Sorry, I digress....here are my ATCs for Sheet Music swap; Wings swap and Home Sweet Home swap:






Fat Page Jam #3 - part 2

Now onto the fat pages I made for Flippinpest...

For her chosen theme - children's entertainment - I chose that perennial classic Alice in Wonderland. The backgrounds are wax crayon resist overpainted with Brusho. I used the Tenniel illustrations and adapted them.



For Pattie's Poem theme, I chose Ted Hughes' Crow Falls, mainly because I have just invested in two sheets of Michelle Ward's fabulous bird stamps, but also because the whole poem fitted neatly on the back. You should be able to read it (click if you need to see it larger) but, basically, crow started off white, decided to attack the sun and got scorched to black as he fell to earth.



Zen gravel gardens, that are raked and re-raked in different patterns, are very Wabi Sabi (my theme - see part 1 for brief explanation). I originally had an idea to make the front by glueing quinoa (Fairtrade organic, no less!) onto the card and then overpainting. All I made was a mess! So instead I rolled some plasticine into long ropes to form concentric circles. I then tore pieces of thin handmade paper and pasted them over the circles with gel medium. Lastly I painted with acrylics, dabbing brush markers and finishing off by grinding rock salt and black pepper on top.

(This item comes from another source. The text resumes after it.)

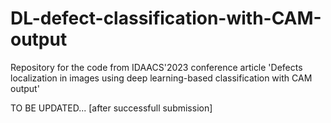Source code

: # DL-defect-classification-with-CAM-output
Repository for the code from IDAACS'2023 conference article 'Defects localization in images using deep learning-based classification with CAM output'

TO BE UPDATED... [after successfull submission]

I inked the back in Pebble and Lake Mist (Adirondack) and embossed in a Cuttlebug folder. I smeared gesso lightly over the picture and overstamped with...um...Chinese characters (my bad, but I didn't have any Japanese stamps).

Thursday, 9 April 2009

Fat Page Jam #3 - part 1

I recently took part in a fat page jam with Pattie and Flippinpest. Here are the ones I made for Pattie! Flipp's will follow (when I know she's received them).




Pattie chose Poem as her theme and I chose my dad's favourite poem by John Masefield - Sea Fever. I painted the seascape in a mix of acrylic, oil pastel and brusho watercolour. On the back I created a sail to hold the poem.

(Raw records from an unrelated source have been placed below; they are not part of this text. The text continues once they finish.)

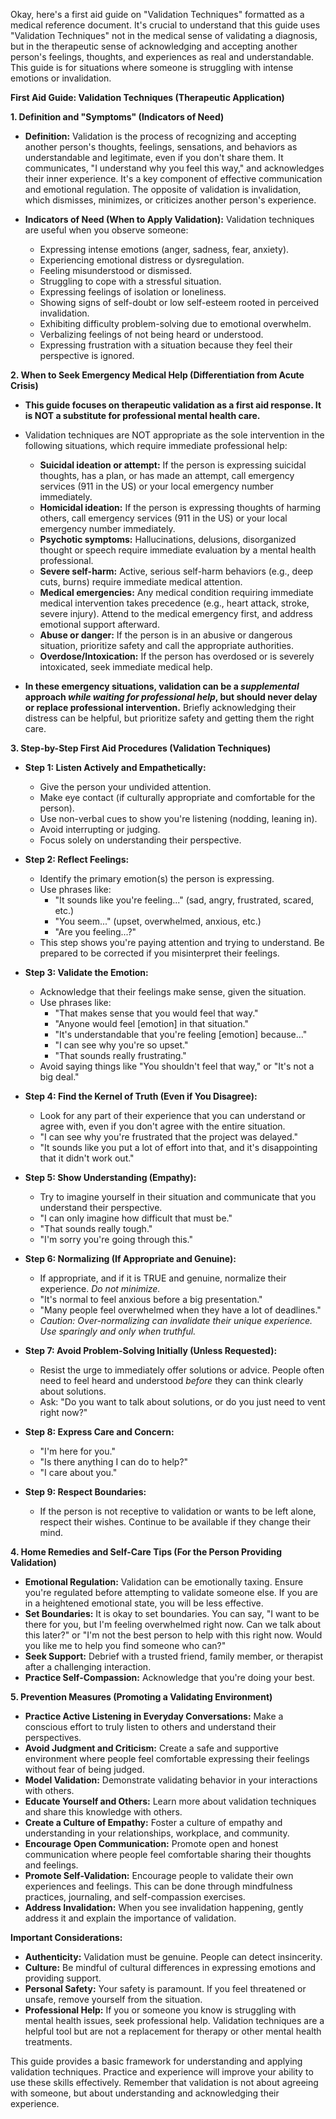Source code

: Okay, here's a first aid guide on "Validation Techniques" formatted as a medical reference document.  It's crucial to understand that this guide uses "Validation Techniques" not in the medical sense of validating a diagnosis, but in the therapeutic sense of acknowledging and accepting another person's feelings, thoughts, and experiences as real and understandable. This guide is for situations where someone is struggling with intense emotions or invalidation.

**First Aid Guide: Validation Techniques (Therapeutic Application)**

**1. Definition and "Symptoms" (Indicators of Need)**

*   **Definition:** Validation is the process of recognizing and accepting another person's thoughts, feelings, sensations, and behaviors as understandable and legitimate, even if you don't share them. It communicates, "I understand why you feel this way," and acknowledges their inner experience.  It's a key component of effective communication and emotional regulation.  The opposite of validation is invalidation, which dismisses, minimizes, or criticizes another person's experience.

*   **Indicators of Need (When to Apply Validation):** Validation techniques are useful when you observe someone:
    *   Expressing intense emotions (anger, sadness, fear, anxiety).
    *   Experiencing emotional distress or dysregulation.
    *   Feeling misunderstood or dismissed.
    *   Struggling to cope with a stressful situation.
    *   Expressing feelings of isolation or loneliness.
    *   Showing signs of self-doubt or low self-esteem rooted in perceived invalidation.
    *   Exhibiting difficulty problem-solving due to emotional overwhelm.
    *   Verbalizing feelings of not being heard or understood.
    *   Expressing frustration with a situation because they feel their perspective is ignored.

**2. When to Seek Emergency Medical Help (Differentiation from Acute Crisis)**

*   **This guide focuses on therapeutic validation as a first aid response.  It is NOT a substitute for professional mental health care.**
*   Validation techniques are NOT appropriate as the sole intervention in the following situations, which require immediate professional help:
    *   **Suicidal ideation or attempt:** If the person is expressing suicidal thoughts, has a plan, or has made an attempt, call emergency services (911 in the US) or your local emergency number immediately.
    *   **Homicidal ideation:** If the person is expressing thoughts of harming others, call emergency services (911 in the US) or your local emergency number immediately.
    *   **Psychotic symptoms:** Hallucinations, delusions, disorganized thought or speech require immediate evaluation by a mental health professional.
    *   **Severe self-harm:** Active, serious self-harm behaviors (e.g., deep cuts, burns) require immediate medical attention.
    *   **Medical emergencies:** Any medical condition requiring immediate medical intervention takes precedence (e.g., heart attack, stroke, severe injury). Attend to the medical emergency first, and address emotional support afterward.
    *   **Abuse or danger:** If the person is in an abusive or dangerous situation, prioritize safety and call the appropriate authorities.
    *   **Overdose/Intoxication:** If the person has overdosed or is severely intoxicated, seek immediate medical help.

*   **In these emergency situations, validation can be a *supplemental* approach *while waiting for professional help*, but should never delay or replace professional intervention.**  Briefly acknowledging their distress can be helpful, but prioritize safety and getting them the right care.

**3. Step-by-Step First Aid Procedures (Validation Techniques)**

*   **Step 1: Listen Actively and Empathetically:**
    *   Give the person your undivided attention.
    *   Make eye contact (if culturally appropriate and comfortable for the person).
    *   Use non-verbal cues to show you're listening (nodding, leaning in).
    *   Avoid interrupting or judging.
    *   Focus solely on understanding their perspective.

*   **Step 2: Reflect Feelings:**
    *   Identify the primary emotion(s) the person is expressing.
    *   Use phrases like:
        *   "It sounds like you're feeling..." (sad, angry, frustrated, scared, etc.)
        *   "You seem..." (upset, overwhelmed, anxious, etc.)
        *   "Are you feeling...?"
    *   This step shows you're paying attention and trying to understand.  Be prepared to be corrected if you misinterpret their feelings.

*   **Step 3: Validate the Emotion:**
    *   Acknowledge that their feelings make sense, given the situation.
    *   Use phrases like:
        *   "That makes sense that you would feel that way."
        *   "Anyone would feel [emotion] in that situation."
        *   "It's understandable that you're feeling [emotion] because..."
        *   "I can see why you're so upset."
        *   "That sounds really frustrating."
    *   Avoid saying things like "You shouldn't feel that way," or "It's not a big deal."

*   **Step 4: Find the Kernel of Truth (Even if You Disagree):**
    *   Look for any part of their experience that you can understand or agree with, even if you don't agree with the entire situation.
    *   "I can see why you're frustrated that the project was delayed."
    *   "It sounds like you put a lot of effort into that, and it's disappointing that it didn't work out."

*   **Step 5: Show Understanding (Empathy):**
    *   Try to imagine yourself in their situation and communicate that you understand their perspective.
    *   "I can only imagine how difficult that must be."
    *   "That sounds really tough."
    *   "I'm sorry you're going through this."

*   **Step 6: Normalizing (If Appropriate and Genuine):**
    *   If appropriate, and if it is TRUE and genuine, normalize their experience. *Do not minimize.*
    *   "It's normal to feel anxious before a big presentation."
    *   "Many people feel overwhelmed when they have a lot of deadlines."
    *   *Caution: Over-normalizing can invalidate their unique experience. Use sparingly and only when truthful.*

*   **Step 7: Avoid Problem-Solving Initially (Unless Requested):**
    *   Resist the urge to immediately offer solutions or advice. People often need to feel heard and understood *before* they can think clearly about solutions.
    *   Ask: "Do you want to talk about solutions, or do you just need to vent right now?"

*   **Step 8: Express Care and Concern:**
    *   "I'm here for you."
    *   "Is there anything I can do to help?"
    *   "I care about you."

*   **Step 9: Respect Boundaries:**
    *   If the person is not receptive to validation or wants to be left alone, respect their wishes.  Continue to be available if they change their mind.

**4. Home Remedies and Self-Care Tips (For the Person Providing Validation)**

*   **Emotional Regulation:** Validation can be emotionally taxing. Ensure you're regulated before attempting to validate someone else. If you are in a heightened emotional state, you will be less effective.
*   **Set Boundaries:** It is okay to set boundaries.  You can say, "I want to be there for you, but I'm feeling overwhelmed right now. Can we talk about this later?" or "I'm not the best person to help with this right now.  Would you like me to help you find someone who can?"
*   **Seek Support:** Debrief with a trusted friend, family member, or therapist after a challenging interaction.
*   **Practice Self-Compassion:** Acknowledge that you're doing your best.

**5. Prevention Measures (Promoting a Validating Environment)**

*   **Practice Active Listening in Everyday Conversations:**  Make a conscious effort to truly listen to others and understand their perspectives.
*   **Avoid Judgment and Criticism:**  Create a safe and supportive environment where people feel comfortable expressing their feelings without fear of being judged.
*   **Model Validation:**  Demonstrate validating behavior in your interactions with others.
*   **Educate Yourself and Others:**  Learn more about validation techniques and share this knowledge with others.
*   **Create a Culture of Empathy:**  Foster a culture of empathy and understanding in your relationships, workplace, and community.
*   **Encourage Open Communication:** Promote open and honest communication where people feel comfortable sharing their thoughts and feelings.
*   **Promote Self-Validation:** Encourage people to validate their own experiences and feelings. This can be done through mindfulness practices, journaling, and self-compassion exercises.
*   **Address Invalidation:** When you see invalidation happening, gently address it and explain the importance of validation.

**Important Considerations:**

*   **Authenticity:** Validation must be genuine. People can detect insincerity.
*   **Culture:** Be mindful of cultural differences in expressing emotions and providing support.
*   **Personal Safety:** Your safety is paramount. If you feel threatened or unsafe, remove yourself from the situation.
*   **Professional Help:** If you or someone you know is struggling with mental health issues, seek professional help.  Validation techniques are a helpful tool but are not a replacement for therapy or other mental health treatments.

This guide provides a basic framework for understanding and applying validation techniques.  Practice and experience will improve your ability to use these skills effectively. Remember that validation is not about agreeing with someone, but about understanding and acknowledging their experience.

Val chose Children's Entertainment. For this I went back to my childhood to a particularly weird - some say scary - programme from East Germany that was screened by the BBC in the 1960s.
It's called The Singing Ringing Tree. For years when I mentioned it to friends it drew blank looks. However, with the advent of the Internet I found there are loads of people who do remember it! It has since been hilariously spoofed by the Fast Show. There is a comprehensive Web page about it and a couple of clips on Youtube (it was released on DVD a few years ago).

The backgrounds and the fish were created by rubbing wax crayons and oil pastels over embossing mats and overpainting with brusho. In the case of the fish I ran it through my Big Shot to emboss it further.



A few weeks ago I watched a programme about Wabi Sabi, which is something of a slippery term. It's basically a Japanese aesthetic/worldview based on Zen which sees beauty in simplicity and/or imperfection and accepts the notion of transience. There's an interesting wikipedia entry which explains it better and more fully.

Front: for the background I brushed jade green acrylic and then turquiose brusho over a piece of shiny packaging. I then created the bowl from a circle of cardboard, using ink, brusho, acrylic and oil pastel to colour it - and clear glue to make a raise rim. That's the simple/imperfect beauty bit.

Back: Wax crayon resist using cuttlebug embossing folders, painted with brusho. The dried leaves represent change and the passing of time (and the inevitability of death).